(Records from a data collection)
============

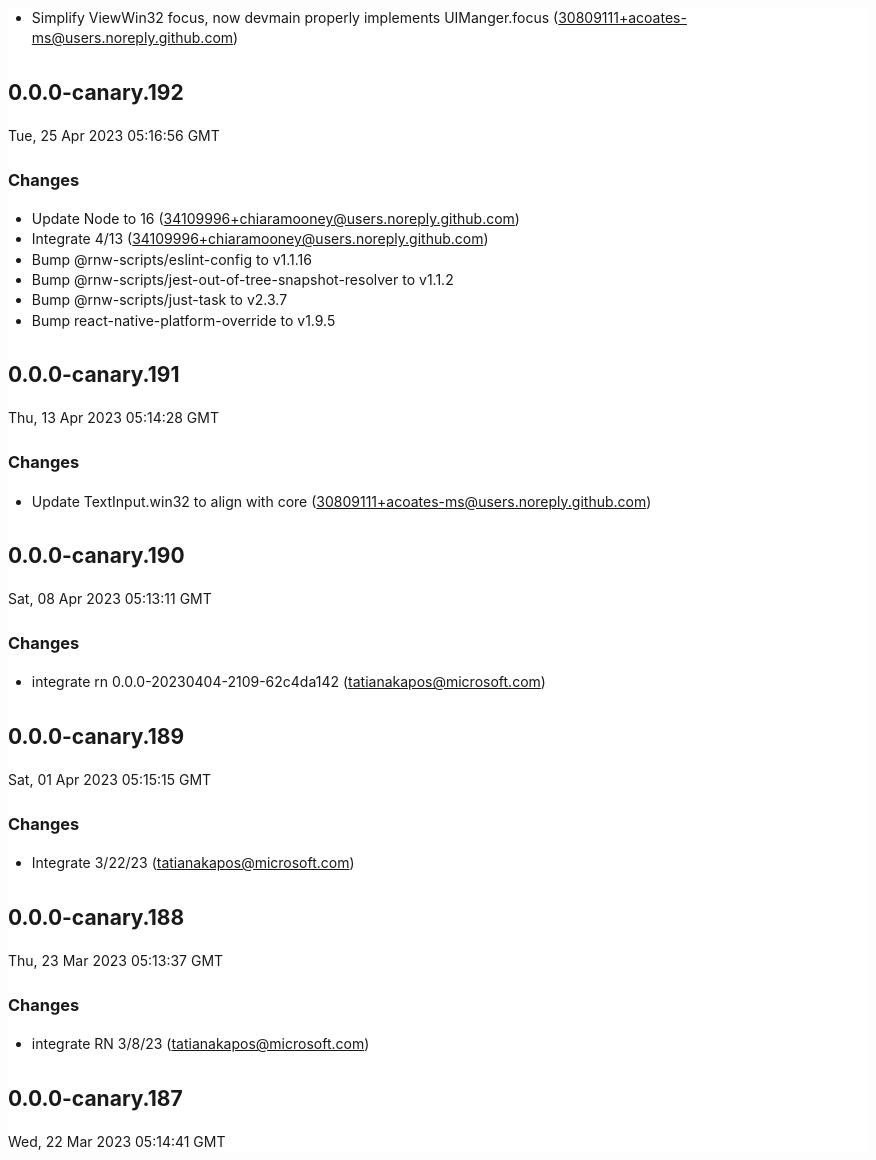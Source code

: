 - Simplify ViewWin32 focus, now devmain properly implements UIManger.focus (30809111+acoates-ms@users.noreply.github.com)

## 0.0.0-canary.192

Tue, 25 Apr 2023 05:16:56 GMT

### Changes

- Update Node to 16 (34109996+chiaramooney@users.noreply.github.com)
- Integrate 4/13 (34109996+chiaramooney@users.noreply.github.com)
- Bump @rnw-scripts/eslint-config to v1.1.16
- Bump @rnw-scripts/jest-out-of-tree-snapshot-resolver to v1.1.2
- Bump @rnw-scripts/just-task to v2.3.7
- Bump react-native-platform-override to v1.9.5

## 0.0.0-canary.191

Thu, 13 Apr 2023 05:14:28 GMT

### Changes

- Update TextInput.win32 to align with core (30809111+acoates-ms@users.noreply.github.com)

## 0.0.0-canary.190

Sat, 08 Apr 2023 05:13:11 GMT

### Changes

- integrate rn 0.0.0-20230404-2109-62c4da142 (tatianakapos@microsoft.com)

## 0.0.0-canary.189

Sat, 01 Apr 2023 05:15:15 GMT

### Changes

- Integrate 3/22/23 (tatianakapos@microsoft.com)

## 0.0.0-canary.188

Thu, 23 Mar 2023 05:13:37 GMT

### Changes

- integrate RN 3/8/23 (tatianakapos@microsoft.com)

## 0.0.0-canary.187

Wed, 22 Mar 2023 05:14:41 GMT
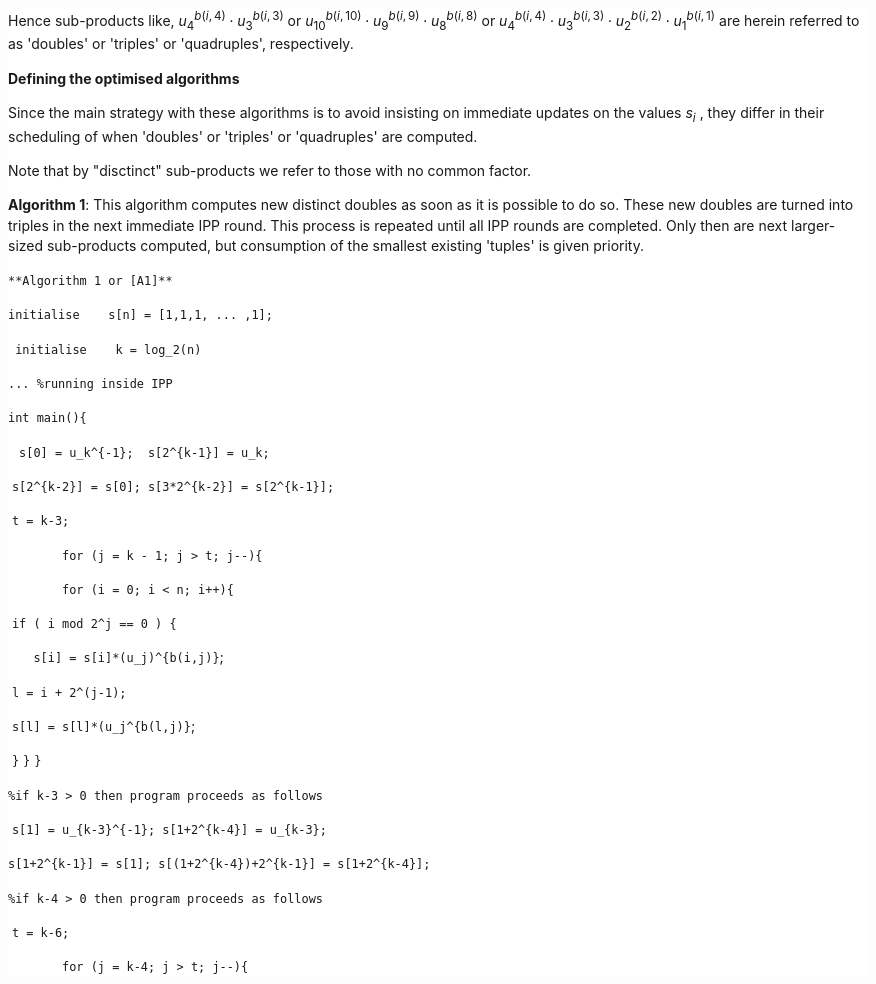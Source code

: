   Hence sub-products like,  $u_4^{b(i,4)} \cdot u_{3}^{b(i,3)}$  or  $u_{10}^{b(i,10)} \cdot u_{9}^{b(i,9)} \cdot u_{8}^{b(i,8)}$  or  $u_{4}^{b(i,4)} \cdot u_{3}^{b(i,3)} \cdot u_{2}^{b(i,2)} \cdot u_{1}^{b(i,1)}$ are herein referred to as 'doubles' or 'triples' or 'quadruples', respectively.     



**Defining the optimised algorithms**

Since the main strategy with these algorithms is to avoid insisting on immediate updates on the values  $s_i$ , they differ in their scheduling of when 'doubles' or 'triples' or 'quadruples' are computed. 

Note that by "disctinct" sub-products we refer to those with no common factor. 



**Algorithm 1**: This algorithm computes new distinct doubles as soon as it is possible to do so. These new doubles are turned into triples in the next immediate IPP round. This process is repeated until all IPP rounds are completed. Only then are next larger-sized sub-products computed, but consumption of the smallest existing 'tuples' is given priority. 



`**Algorithm 1 or [A1]**`

` initialise 	s[n] = [1,1,1, ... ,1]; ` 

` initialise 	k = log_2(n)` 

`... %running inside IPP`

`int main(){` 

​	` s[0] = u_k^{-1};  s[2^{k-1}] = u_k;`

​	`s[2^{k-2}] = s[0]; s[3*2^{k-2}] = s[2^{k-1}]; `

​	`t = k-3;`

​	` 		for (j = k - 1; j > t; j--){`

​		`		for (i = 0; i < n; i++){`

​			`if ( i mod 2^j == 0 ) { `

​				`	 s[i] = s[i]*(u_j)^{b(i,j)} `; 

​				` l = i + 2^(j-1); `

​				` s[l] = s[l]*(u_j^{b(l,j)} `;

​			`}` `}` `}` 

` %if k-3 > 0 then program proceeds as follows  `

​	` s[1] = u_{k-3}^{-1}; s[1+2^{k-4}] = u_{k-3}; `

​	` s[1+2^{k-1}] = s[1]; s[(1+2^{k-4})+2^{k-1}] = s[1+2^{k-4}]; `

` %if k-4 > 0 then program proceeds as follows  ` 

​	`t = k-6;` 

​	` 		for (j = k-4; j > t; j--){`


[1]: https://www.usenix.org/system/files/conference/usenixsecurity18/sec18-wu.pdf	"DIZK: A Distributed Zero Knowledge Proof System"
[2]: &lt;http://web.stanford.edu/~buenz/pubs/bulletproofs.pdf&gt;	"Bulletproofs: Short Proofs for Confidential Transactions and More"
[3]: https://electriccoin.co/blog/halo-recursive-proof-composition-without-a-trusted-setup/	"Halo: Recursive Proof Composition without a Trusted Setup"
[4]: https://cdn.codaprotocol.com/v2/static/coda-whitepaper-05-10-2018-0.pdf	"Coda: Decentralized cryptocurrency at scale"
[5]: https://eprint.iacr.org/2019/099.pdf	"Sonic: Zero-Knowledge SNARKs from Linear-Size Universal and Updatable Structured Reference Strings"
[6]: https://www.coindesk.com/you-can-now-prove-a-whole-blockchain-with-one-math-problem-really	"You Can Now Prove a Whole Blockchain With One Math Problem – Really"
[7]: https://doc-internal.dalek.rs/bulletproofs/notes/index.html	"Module Bulletproofs::notes ::index"
[8]: https://medium.com/@cathieyun/building-on-bulletproofs-2faa58af0ba8	"Building on Bulletproofs"
[9]: https://eprint.iacr.org/2016/263.pdf	"Efficient Zero-knowledge Arguments for Arithmetic Circuits in the Discrete Log Setting"
[10]: https://medium.com/@hdevalence/merlin-flexible-composable-transcripts-for-zero-knowledge-proofs-28d9fda22d9a	"Merlin: flexible, composable transcripts for zero-knowledge proofs"
[11]: https://doc-internal.dalek.rs/bulletproofs/notes/inner_product_proof/index.html	"Module Bulletproofs:: notes :: inner-product-proof"
[12]: https://hsm.stackexchange.com/questions/524/who-introduced-the-principle-of-mathematical-induction-for-the-first-time	"Who introduced the Principle of Mathematical Induction for the first time?"
[13]: https://www.michaelstraka.com/posts/recursivesnarks/	"Recursive Zero-Knowledge Proofs: A Comprehensive Primer"
[14]: https://eprint.iacr.org/2019/1021.pdf	"Recursive Proof Composition without a Trusted Setup"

============

Copy every line above that holds the word "Bulletproofs".

[2]: &lt;http://web.stanford.edu/~buenz/pubs/bulletproofs.pdf&gt;	"Bulletproofs: Short Proofs for Confidential Transactions and More"
[7]: https://doc-internal.dalek.rs/bulletproofs/notes/index.html	"Module Bulletproofs::notes ::index"
[8]: https://medium.com/@cathieyun/building-on-bulletproofs-2faa58af0ba8	"Building on Bulletproofs"
[11]: https://doc-internal.dalek.rs/bulletproofs/notes/inner_product_proof/index.html	"Module Bulletproofs:: notes :: inner-product-proof"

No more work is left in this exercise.